- _Data records_:
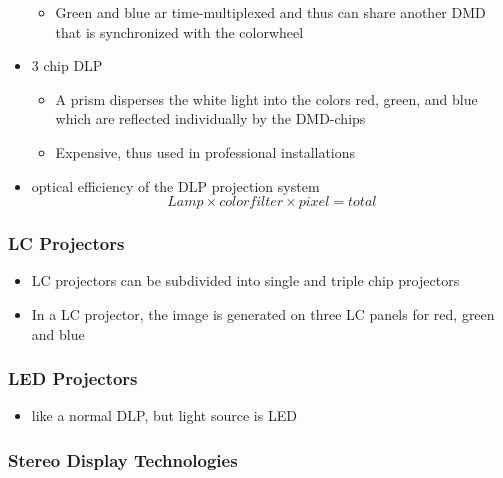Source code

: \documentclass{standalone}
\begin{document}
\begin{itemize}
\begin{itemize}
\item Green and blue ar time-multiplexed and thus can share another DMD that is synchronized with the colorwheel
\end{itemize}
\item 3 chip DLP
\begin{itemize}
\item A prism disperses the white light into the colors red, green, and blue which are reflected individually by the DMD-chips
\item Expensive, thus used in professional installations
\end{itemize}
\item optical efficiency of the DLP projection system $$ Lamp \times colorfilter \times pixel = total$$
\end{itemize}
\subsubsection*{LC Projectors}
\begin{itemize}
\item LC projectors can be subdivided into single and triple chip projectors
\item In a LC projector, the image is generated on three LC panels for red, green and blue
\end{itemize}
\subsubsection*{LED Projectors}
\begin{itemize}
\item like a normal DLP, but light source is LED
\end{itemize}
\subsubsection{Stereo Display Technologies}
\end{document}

==

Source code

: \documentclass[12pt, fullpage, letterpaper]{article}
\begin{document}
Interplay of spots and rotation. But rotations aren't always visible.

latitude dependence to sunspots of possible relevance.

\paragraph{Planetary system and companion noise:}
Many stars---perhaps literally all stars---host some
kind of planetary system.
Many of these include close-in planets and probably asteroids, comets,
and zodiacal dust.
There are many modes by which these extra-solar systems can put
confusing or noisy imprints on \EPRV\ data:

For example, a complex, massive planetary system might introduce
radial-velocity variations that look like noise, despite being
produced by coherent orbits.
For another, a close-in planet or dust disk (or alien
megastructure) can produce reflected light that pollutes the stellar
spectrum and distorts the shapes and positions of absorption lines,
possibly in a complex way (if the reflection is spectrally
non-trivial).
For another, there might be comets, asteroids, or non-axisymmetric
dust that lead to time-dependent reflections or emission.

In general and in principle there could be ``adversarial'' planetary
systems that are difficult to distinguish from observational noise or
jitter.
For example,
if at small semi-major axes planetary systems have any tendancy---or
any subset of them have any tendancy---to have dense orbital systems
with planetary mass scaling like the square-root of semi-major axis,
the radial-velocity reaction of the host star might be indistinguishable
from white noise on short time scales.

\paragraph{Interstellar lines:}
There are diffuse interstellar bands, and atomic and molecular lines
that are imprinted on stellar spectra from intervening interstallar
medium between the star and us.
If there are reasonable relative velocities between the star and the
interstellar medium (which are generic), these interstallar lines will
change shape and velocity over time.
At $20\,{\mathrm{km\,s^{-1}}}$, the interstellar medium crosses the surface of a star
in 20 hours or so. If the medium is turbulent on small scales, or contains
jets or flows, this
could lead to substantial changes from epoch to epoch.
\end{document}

...

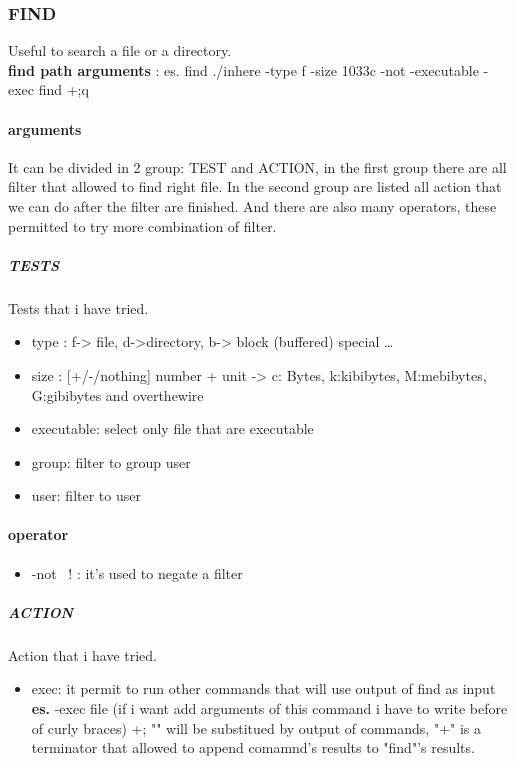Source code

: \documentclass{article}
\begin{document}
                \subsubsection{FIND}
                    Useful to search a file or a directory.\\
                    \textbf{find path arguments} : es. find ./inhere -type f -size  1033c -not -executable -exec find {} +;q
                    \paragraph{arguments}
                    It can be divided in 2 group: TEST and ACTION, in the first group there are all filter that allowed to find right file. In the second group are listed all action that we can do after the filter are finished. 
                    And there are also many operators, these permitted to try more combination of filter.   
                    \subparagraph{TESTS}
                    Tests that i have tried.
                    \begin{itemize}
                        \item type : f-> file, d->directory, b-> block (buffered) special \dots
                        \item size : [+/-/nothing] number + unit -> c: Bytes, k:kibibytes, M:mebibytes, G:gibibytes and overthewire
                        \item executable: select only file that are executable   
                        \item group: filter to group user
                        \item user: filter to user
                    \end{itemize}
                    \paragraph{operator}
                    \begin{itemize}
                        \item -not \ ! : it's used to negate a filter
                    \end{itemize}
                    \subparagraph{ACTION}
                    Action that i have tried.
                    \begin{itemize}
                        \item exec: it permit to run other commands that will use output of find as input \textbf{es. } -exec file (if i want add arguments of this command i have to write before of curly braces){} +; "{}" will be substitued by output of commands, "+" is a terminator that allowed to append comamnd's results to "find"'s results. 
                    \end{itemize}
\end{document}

- _What you have to do_:
With "lines" as the search string, filter the records and return each line that has it.

- _Task answer_:
spectrum and distorts the shapes and positions of absorption lines,
\paragraph{Interstellar lines:}
There are diffuse interstellar bands, and atomic and molecular lines
interstellar medium (which are generic), these interstallar lines will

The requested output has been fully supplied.